At a stop in Dallas, Dole said the only way voters can escape “liberal bias” in the news media is to forsake it altogether.
“Don’t read that stuff. Don’t watch television. You make up your own mind. Don’t let them make up your mind for you,” Dole said.
Dole’s two-city swing through Texas is his first visit since June to this normally Republican state. Like his campaign stop Thursday in Alabama and a stop later Friday in Arizona, the visit was another signal of the trouble Dole’s campaign is having in holding on to states that in recent presidential elections have voted Republican.
The most recent Texas poll, conducted Oct. 7 to Oct. 19, shows Dole leading Clinton 42 percent to 39 percent, which is within the poll’s margin of error.
Dole’s apparent pique in Houston might have been triggered by a question shouted at him as he left a Houston hotel for his motorcade this morning.
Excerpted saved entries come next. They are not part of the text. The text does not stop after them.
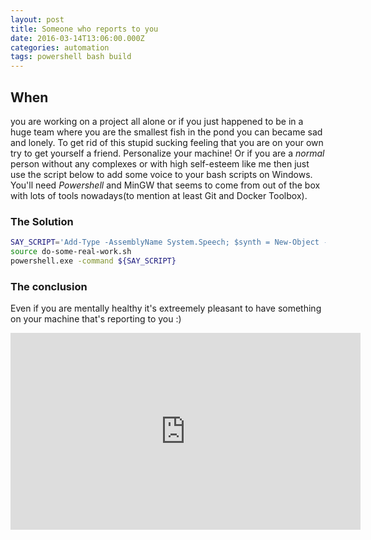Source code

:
 ```yaml
---
layout: post
title: Someone who reports to you
date: 2016-03-14T13:06:00.000Z
categories: automation
tags: powershell bash build
---
```



## When
you are working on a project all alone or if you just happened to be in a huge team where you are the smallest fish in the pond you can became sad and lonely. To get rid of this stupid sucking feeling that you are on your own try to get yourself a friend. Personalize your machine! Or if you are a *normal* person without any complexes or with high self-esteem like me then just use the script below to add some voice to your bash scripts on Windows. You'll need *Powershell* and MinGW that seems to come from out of the box with lots of tools nowadays(to mention at least Git and Docker Toolbox).


### The Solution


```bash
SAY_SCRIPT='Add-Type -AssemblyName System.Speech; $synth = New-Object -TypeName System.Speech.Synthesis.SpeechSynthesizer; $synth.Speak("Oh,my Master! Project build is complete!");'
source do-some-real-work.sh
powershell.exe -command ${SAY_SCRIPT}
```


### The conclusion
Even if you are mentally healthy it's extreemely pleasant to have something on your machine that's reporting to you :)
<iframe width="560" height="315" src="https://www.youtube.com/embed/hkwcehPhOXw" frameborder="0" allowfullscreen></iframe>

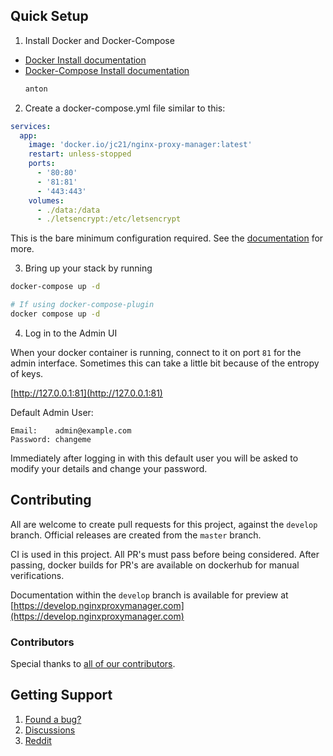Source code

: 
## Quick Setup

1. Install Docker and Docker-Compose

- [Docker Install documentation](https://docs.docker.com/install/)
- [Docker-Compose Install documentation](https://docs.docker.com/compose/install/)
  ```txt
  anton
  ```
2. Create a docker-compose.yml file similar to this:

```yml
services:
  app:
    image: 'docker.io/jc21/nginx-proxy-manager:latest'
    restart: unless-stopped
    ports:
      - '80:80'
      - '81:81'
      - '443:443'
    volumes:
      - ./data:/data
      - ./letsencrypt:/etc/letsencrypt
```

This is the bare minimum configuration required. See the [documentation](https://nginxproxymanager.com/setup/) for more.

3. Bring up your stack by running

```bash
docker-compose up -d

# If using docker-compose-plugin
docker compose up -d

```

4. Log in to the Admin UI

When your docker container is running, connect to it on port `81` for the admin interface.
Sometimes this can take a little bit because of the entropy of keys.

[http://127.0.0.1:81](http://127.0.0.1:81)

Default Admin User:
```
Email:    admin@example.com
Password: changeme
```

Immediately after logging in with this default user you will be asked to modify your details and change your password.


## Contributing

All are welcome to create pull requests for this project, against the `develop` branch. Official releases are created from the `master` branch.

CI is used in this project. All PR's must pass before being considered. After passing,
docker builds for PR's are available on dockerhub for manual verifications.

Documentation within the `develop` branch is available for preview at
[https://develop.nginxproxymanager.com](https://develop.nginxproxymanager.com)


### Contributors

Special thanks to [all of our contributors](https://github.com/NginxProxyManager/nginx-proxy-manager/graphs/contributors).


## Getting Support

1. [Found a bug?](https://github.com/NginxProxyManager/nginx-proxy-manager/issues)
2. [Discussions](https://github.com/NginxProxyManager/nginx-proxy-manager/discussions)
3. [Reddit](https://reddit.com/r/nginxproxymanager)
He was asked about a report in Friday’s New York Daily News saying he had had a long-term, extramarital affair with a Washington woman that began in 1968, nearly four years before the end of his first marriage.
Dole looked disbelievingly at the questioner, waved his arms dismissively and said: “You’re worse than they are.”
After extensive inquiries beginning in August, Washington Post reporters confirmed Dole’s relationship with the woman, who still lives in the Washington area. Dole campaign officials said the candidate would neither confirm nor deny any relationship.
Executive Editor Leonard Downie Jr. decided early this month not to publish a story on the subject.
“After completion of our reporting and extensive discussion with senior editors and reporters,” Downie said Friday, “I decided that the information we had about this personal relationship 28 years ago was not relevant to Robert J. Dole’s current candidacy for president and did not meet our standards for the publication of information about the private lives of public officials.”
In apparent reaction to the shouted question about the woman, the Dole campaign Friday began preventing print reporters from getting close enough to Dole to ask him questions or hear his remarks to supporters as he works the rope line after speeches. Reporters who refuse to obey this new dictum, the campaign said, will lose their privilege to rotate into the pool, which allows members of Dole’s large media contingent to have periodic close access to the candidate.